Free Verse Blazon
"Helen" is written in free verse. It has no regular rhyme scheme or meter. That doesn't mean that it's a crazy mess, though. Few good poems are really crazy messes, even if they are in free verse. And H.D. was never one to play it fast and loose with a line. The poem is actually held together by the repetition of sounds (check out the "Sound Check" section) and more than a hint of the centuries-old blazon form.
What's a blazon? We're so glad you asked. A blazon is basically a list of a lovely lady's body parts in a poem. (Poets like Spenser dug blazons; Shakespeare liked to make fun of them.) A blazon will catalog and praise the parts of a woman's body—her shining eyes, her rosy cheeks, her voluptuous curves.
Like Shakespeare before her, H.D. plays with the traditional blazon form, and turns it inside out. Instead of enumerating and praising Helen's body parts, the speaker of "Helen" enumerates them and disses them (on behalf of "all Greece").

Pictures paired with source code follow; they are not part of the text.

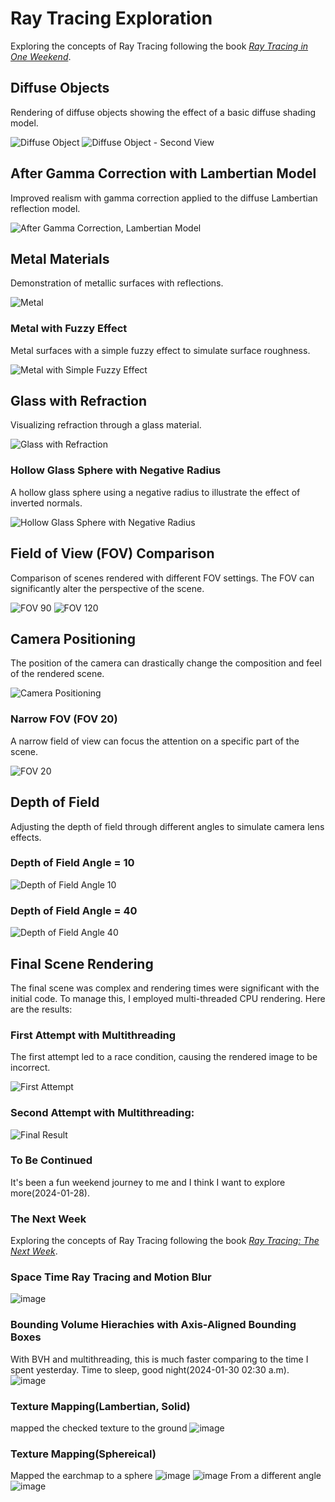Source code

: # Ray Tracing Exploration

Exploring the concepts of Ray Tracing following the book [_Ray Tracing in One Weekend_](https://raytracing.github.io/books/RayTracingInOneWeekend.html).

## Diffuse Objects

Rendering of diffuse objects showing the effect of a basic diffuse shading model.

![Diffuse Object](https://github.com/cccccz/RayTracing/assets/60713799/810ed421-e56e-4cf7-a450-023d464bb5f4)
![Diffuse Object - Second View](https://github.com/cccccz/RayTracing/assets/60713799/6d60132d-b487-4ce1-9b81-71a717fbf4a1)

## After Gamma Correction with Lambertian Model

Improved realism with gamma correction applied to the diffuse Lambertian reflection model.

![After Gamma Correction, Lambertian Model](https://github.com/cccccz/RayTracing/assets/60713799/0e066cee-733b-4d1f-bb55-30adacdbeb64)

## Metal Materials

Demonstration of metallic surfaces with reflections.

![Metal](https://github.com/cccccz/RayTracing/assets/60713799/8399f9fd-a732-41df-9692-3afb47c0bb0f)

### Metal with Fuzzy Effect

Metal surfaces with a simple fuzzy effect to simulate surface roughness.

![Metal with Simple Fuzzy Effect](https://github.com/cccccz/RayTracing/assets/60713799/a9813bb8-6af2-436f-8a2c-b7ce318615dd)

## Glass with Refraction

Visualizing refraction through a glass material.

![Glass with Refraction](https://github.com/cccccz/RayTracing/assets/60713799/846f3ea9-7d67-4b30-a3e5-ee32c8475169)

### Hollow Glass Sphere with Negative Radius

A hollow glass sphere using a negative radius to illustrate the effect of inverted normals.

![Hollow Glass Sphere with Negative Radius](https://github.com/cccccz/RayTracing/assets/60713799/31e345f5-07db-4525-b92c-0d68b18cf794)

## Field of View (FOV) Comparison

Comparison of scenes rendered with different FOV settings. The FOV can significantly alter the perspective of the scene.

![FOV 90](https://github.com/cccccz/RayTracing/assets/60713799/33e19237-8136-414f-a505-6d337860553a)
![FOV 120](https://github.com/cccccz/RayTracing/assets/60713799/42bcc0ff-c2c7-4260-b657-999880e632c1)

## Camera Positioning

The position of the camera can drastically change the composition and feel of the rendered scene.

![Camera Positioning](https://github.com/cccccz/RayTracing/assets/60713799/a6a2d3ba-3163-4028-9b10-4ff3055c41f1)

### Narrow FOV (FOV 20)

A narrow field of view can focus the attention on a specific part of the scene.

![FOV 20](https://github.com/cccccz/RayTracing/assets/60713799/223d6d7a-01b8-4ca3-acef-813443df0f17)

## Depth of Field

Adjusting the depth of field through different angles to simulate camera lens effects.

### Depth of Field Angle = 10

![Depth of Field Angle 10](https://github.com/cccccz/RayTracing/assets/60713799/261918e1-0b6f-4dee-bbed-954402fde4e2)

### Depth of Field Angle = 40

![Depth of Field Angle 40](https://github.com/cccccz/RayTracing/assets/60713799/396d5926-c789-41c4-ba2f-11663b1b3d39)

## Final Scene Rendering

The final scene was complex and rendering times were significant with the initial code. To manage this, I employed multi-threaded CPU rendering. Here are the results:

### First Attempt with Multithreading

The first attempt led to a race condition, causing the rendered image to be incorrect.

![First Attempt](https://github.com/cccccz/RayTracing/assets/60713799/10231e97-4f32-4637-a94d-21b5314e54c0)

### Second Attempt with Multithreading:
![Final Result](https://github.com/cccccz/RayTracing/assets/60713799/f0f4196d-32ed-4f07-b64c-e94622ff36bf)

### To Be Continued
It's been a fun weekend journey to me and I think I want to explore more(2024-01-28).

### The Next Week
Exploring the concepts of Ray Tracing following the book [_Ray Tracing: The Next Week_](https://raytracing.github.io/books/RayTracingTheNextWeek.html).

### Space Time Ray Tracing and Motion Blur
![image](https://github.com/cccccz/RayTracing/assets/60713799/e1aec6fb-e39b-4d09-acb3-4803af841d76)

### Bounding Volume Hierachies with Axis-Aligned Bounding Boxes
With BVH and multithreading, this is much faster comparing to the time I spent yesterday.
Time to sleep, good night(2024-01-30 02:30 a.m). 
![image](https://github.com/cccccz/RayTracing/assets/60713799/b4a72881-2b5f-4e3e-88ee-32d40353210f)

### Texture Mapping(Lambertian, Solid)
mapped the checked texture to the ground
![image](https://github.com/cccccz/RayTracing/assets/60713799/fd5ffc3b-f286-473e-8b88-0c95101304fc)

### Texture Mapping(Sphereical)
Mapped the earchmap to a sphere
![image](https://github.com/cccccz/RayTracing/assets/60713799/fdbcc579-b81c-4da5-a195-64017617c723)
![image](https://github.com/cccccz/RayTracing/assets/60713799/ea703a49-0473-4fed-8bfe-7754b0f8327f)
From a different angle
![image](https://github.com/cccccz/RayTracing/assets/60713799/7903ec6e-b638-4a7c-a3af-b89998de780e)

By the end of the poem, Greece sees Helen as a white, cold, still, deathly statue. Yeah, she's not exactly a bombshell anymore. And the result of this messed-up blazon is that something beautiful—Helen—turns into something ugly—death. Greece contorts the traditional blazon form, just as it contorts Helen's beauty, which means that H.D. is oh-so-cleverly weaving together her form and content in "Helen."